Mas a neta do idealizador demonstra real animação quando lembra do burburinho com a chegada da seleção de vôlei. “Recebemos os jogadores quando eles começaram a fazer sucesso, quando ganharam o primeiro mundial. Uma multidão se aglomerava lá em frente. O hotel parava.”

Recepção do Hotel Campo Grande, há mais de 20 anos. (Foto: Roberto Higa)
Recepção do Hotel Campo Grande, há mais de 20 anos. (Foto: Roberto Higa)

Crise - Na época do fechamento, os elevadores e a parte de refrigeração dependiam de um investimento alto para continuar funcionando. Não havia dinheiro, diante do compromisso com uma manutenção dos serviços também considerada alta.

As dificuldades financeiras impediram a reforma e os impostos acumulados foram a gota d’água para o Hotel Campo Grande.

“Na época essa foi a nossa conclusão. Não podíamos deixar que as dívidas crescessem mais. A família também tinha problemas. Tivemos uma visão estratégica. Só depois de tudo ser pago é que começamos a ter olhos para a reabertura”, confirma Maria Adelaide.

Toda arquitetura continua preservada nos quase 9 mil metros quadrados de área construída. Mas os móveis, incluindo as camas, e equipamentos foram leiloados há alguns anos. Na estrutura ficaram esquadrias, portas originais e o piso de tacos. Para conservação, periodicamente empresa contratada faz a limpeza e a dedetização.

“O encanamento sem funcionar se deteriora e a instalação elétrica também. Isso é um dos pontos que vai precisar de investimento para a reabertura”.

Na época da construção, o investimento foi de 20 mil cabeças de gado, segundo o arquiteto Ângelo Arruda, em livro sobre a arquitetura de Campo Grande. “Mostra a trajetória da arquitetura moderna brasileira fora do eixo Rio – São Paulo”, avalia na obra onde comenta. "A elegância da torre sobre o embasamento e a discrição dos recursos plásticos faz com que o edifício ainda se destaque na paisagem do centro da cidade e permaneça como referência visual".

Eram tempos que ninguém ainda falava de terceirização, o que tornava o trabalho ainda mais complexo, diz Maria Adelaide. “A gente tinha de ser especializado em tudo.
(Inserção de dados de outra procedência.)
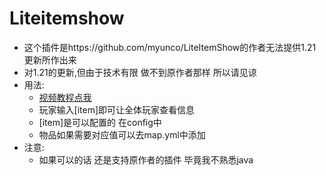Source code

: # Liteitemshow
- 这个插件是https://github.com/myunco/LiteItemShow的作者无法提供1.21更新所作出来
- 对1.21的更新,但由于技术有限 做不到原作者那样 所以请见谅
- 用法:
  - [视频教程点我]()
  - 玩家输入[item]即可让全体玩家查看信息
  - [item]是可以配置的 在config中
  - 物品如果需要对应值可以去map.yml中添加
- 注意:
  - 如果可以的话 还是支持原作者的插件 毕竟我不熟悉java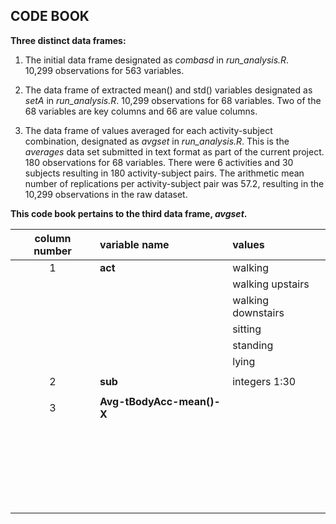 ## CODE BOOK

**Three distinct data frames:**

1. The initial data frame designated as *combasd* in *run_analysis.R*.  
	10,299 observations for 563 variables.
	
2. The data frame of extracted mean() and std() variables designated as 
   *setA* in *run_analysis.R*. 
	10,299 observations for 68 variables. Two of the 68 variables are 
	key columns and 66 are value columns.
	
3. The data frame of values averaged for each activity-subject combination, 
   designated as *avgset* in *run_analysis.R*.  This is the *averages* data set
   submitted in text format as part of the current project.
   180 observations for 68 variables. There were 6 activities and 30 subjects 
   resulting in 180 activity-subject pairs.  The arithmetic mean number of 
   replications per activity-subject pair was 57.2, resulting in the 10,299
   observations in the raw dataset.
   
**This code book pertains to the third data frame, *avgset*.**

 
 
| column number  |  variable name          |  values                     |
| :-------------:| :-----------------------|  :--------------------------| 
|       1        |  **act**                | walking                     |
|		         |                 | walking upstairs            |
|                |                 | walking downstairs          | 
|                |                 | sitting                     |                 
|                |                 | standing                    |
|                |                 | lying                       |
|                |                 |                             ||       2        |  **sub**        | integers 1:30               |
|                |                 |                             |
|       3        |**Avg-tBodyAcc-mean()-X**|                             |
|                |                 |                             ||                |                 |                             |
|                |                 |                             |
|                |                 |                             |
|                |                 |                             ||                |                 |                             |
|                |                 |                             |
|                |                 |                             |
|                |                 |                             ||                |                 |                             |
|                |                 |                             |
|                |                 |                             |
|                |                 |                             ||                |                 |                             |
|                |                 |                             |
|                |                 |                             |
|                |                 |                             ||                |                 |                             |
|                |                 |                             |
|                |                 |                             |
|                |                 |                             ||                |                 |                             |
|                |
|                |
Vivemos a época em que tudo era gerido pela própria empresa”.

No saguão, por onde desfilavam artistas e autoridades, já funcionou até uma boate, preservando o lustre que sempre foi marca do local. Hoje, só uma loja de artigos populares funciona por ali. Entre os funcionários, a história do hotel é bastante presente.

Luis Quintino, de 37 anos, conta que o sogro do cunhado foi porteiro do hotel por 25 anos e adora falar sobre o que viveu.

“Ele fala que já se hospedaram ali o presidente Castelo Branco, o João Avelange da Fifa. Hoje me pergunto porque está abandonado”.

Já a colega Leila acha que o lugar é mal assombrado. “Já escutei barulhos”.